--- Information provided ---

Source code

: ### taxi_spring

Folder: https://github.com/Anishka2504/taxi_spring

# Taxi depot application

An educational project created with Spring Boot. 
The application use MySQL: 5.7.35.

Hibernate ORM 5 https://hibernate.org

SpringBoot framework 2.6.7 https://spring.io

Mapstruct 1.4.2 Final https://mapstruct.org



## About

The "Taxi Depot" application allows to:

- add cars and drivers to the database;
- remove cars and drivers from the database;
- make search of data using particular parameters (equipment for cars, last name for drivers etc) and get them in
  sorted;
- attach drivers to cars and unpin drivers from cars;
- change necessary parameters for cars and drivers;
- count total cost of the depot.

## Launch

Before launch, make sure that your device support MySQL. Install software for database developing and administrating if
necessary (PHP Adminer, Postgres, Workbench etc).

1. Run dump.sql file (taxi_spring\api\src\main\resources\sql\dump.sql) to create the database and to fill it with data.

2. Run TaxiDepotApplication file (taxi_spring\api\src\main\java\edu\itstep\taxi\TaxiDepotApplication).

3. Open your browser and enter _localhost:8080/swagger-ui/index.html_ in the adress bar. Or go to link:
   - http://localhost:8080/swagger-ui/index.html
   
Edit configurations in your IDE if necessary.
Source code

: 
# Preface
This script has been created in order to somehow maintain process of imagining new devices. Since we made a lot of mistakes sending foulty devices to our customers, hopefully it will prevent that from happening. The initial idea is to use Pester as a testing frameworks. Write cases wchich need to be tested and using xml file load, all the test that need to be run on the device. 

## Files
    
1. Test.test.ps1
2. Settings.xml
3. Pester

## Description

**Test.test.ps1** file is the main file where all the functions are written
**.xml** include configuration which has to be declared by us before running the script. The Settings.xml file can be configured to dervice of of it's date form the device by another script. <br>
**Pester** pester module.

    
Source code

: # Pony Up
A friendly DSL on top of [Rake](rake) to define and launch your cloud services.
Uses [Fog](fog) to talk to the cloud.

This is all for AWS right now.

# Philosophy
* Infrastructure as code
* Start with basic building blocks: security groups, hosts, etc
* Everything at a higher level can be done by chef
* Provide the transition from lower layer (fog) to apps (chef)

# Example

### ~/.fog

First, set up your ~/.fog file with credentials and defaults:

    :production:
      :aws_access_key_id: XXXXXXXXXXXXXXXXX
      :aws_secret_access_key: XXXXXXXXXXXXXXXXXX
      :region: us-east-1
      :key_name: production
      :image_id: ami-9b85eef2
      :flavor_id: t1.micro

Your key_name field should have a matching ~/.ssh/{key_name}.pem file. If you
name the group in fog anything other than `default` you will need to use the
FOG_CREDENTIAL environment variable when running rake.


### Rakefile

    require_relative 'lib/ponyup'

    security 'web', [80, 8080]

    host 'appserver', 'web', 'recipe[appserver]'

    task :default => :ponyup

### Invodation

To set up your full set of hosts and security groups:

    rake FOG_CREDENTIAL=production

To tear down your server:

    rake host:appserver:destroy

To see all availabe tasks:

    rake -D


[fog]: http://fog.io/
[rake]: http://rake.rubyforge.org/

---

◆ **Exercise directions**
Transcribe each entry above exactly as it reads.

◆ **Task response**
Source code

: ### taxi_spring

Folder: https://github.com/Anishka2504/taxi_spring

# Taxi depot application

An educational project created with Spring Boot. 
The application use MySQL: 5.7.35.

Hibernate ORM 5 https://hibernate.org

SpringBoot framework 2.6.7 https://spring.io

Mapstruct 1.4.2 Final https://mapstruct.org



## About

The "Taxi Depot" application allows to:

- add cars and drivers to the database;
- remove cars and drivers from the database;
- make search of data using particular parameters (equipment for cars, last name for drivers etc) and get them in
  sorted;
- attach drivers to cars and unpin drivers from cars;
- change necessary parameters for cars and drivers;
- count total cost of the depot.

## Launch

Before launch, make sure that your device support MySQL. Install software for database developing and administrating if
necessary (PHP Adminer, Postgres, Workbench etc).

1. Run dump.sql file (taxi_spring\api\src\main\resources\sql\dump.sql) to create the database and to fill it with data.

2. Run TaxiDepotApplication file (taxi_spring\api\src\main\java\edu\itstep\taxi\TaxiDepotApplication).

3. Open your browser and enter _localhost:8080/swagger-ui/index.html_ in the adress bar. Or go to link:
   - http://localhost:8080/swagger-ui/index.html
   
Edit configurations in your IDE if necessary.
Source code

: 
# Preface
This script has been created in order to somehow maintain process of imagining new devices. Since we made a lot of mistakes sending foulty devices to our customers, hopefully it will prevent that from happening. The initial idea is to use Pester as a testing frameworks. Write cases wchich need to be tested and using xml file load, all the test that need to be run on the device. 

## Files
    
1. Test.test.ps1
2. Settings.xml
3. Pester

## Description

**Test.test.ps1** file is the main file where all the functions are written
**.xml** include configuration which has to be declared by us before running the script. The Settings.xml file can be configured to dervice of of it's date form the device by another script. <br>
**Pester** pester module.

    
Source code

: # Pony Up
A friendly DSL on top of [Rake](rake) to define and launch your cloud services.
Uses [Fog](fog) to talk to the cloud.

This is all for AWS right now.

# Philosophy
* Infrastructure as code
* Start with basic building blocks: security groups, hosts, etc
* Everything at a higher level can be done by chef
* Provide the transition from lower layer (fog) to apps (chef)

# Example

### ~/.fog

First, set up your ~/.fog file with credentials and defaults:

    :production:
      :aws_access_key_id: XXXXXXXXXXXXXXXXX
      :aws_secret_access_key: XXXXXXXXXXXXXXXXXX
      :region: us-east-1
      :key_name: production
      :image_id: ami-9b85eef2
      :flavor_id: t1.micro

Your key_name field should have a matching ~/.ssh/{key_name}.pem file. If you
name the group in fog anything other than `default` you will need to use the
FOG_CREDENTIAL environment variable when running rake.


### Rakefile

    require_relative 'lib/ponyup'

    security 'web', [80, 8080]

    host 'appserver', 'web', 'recipe[appserver]'

    task :default => :ponyup

### Invodation

To set up your full set of hosts and security groups:

    rake FOG_CREDENTIAL=production

To tear down your server:

    rake host:appserver:destroy

To see all availabe tasks:

    rake -D


[fog]: http://fog.io/
[rake]: http://rake.rubyforge.org/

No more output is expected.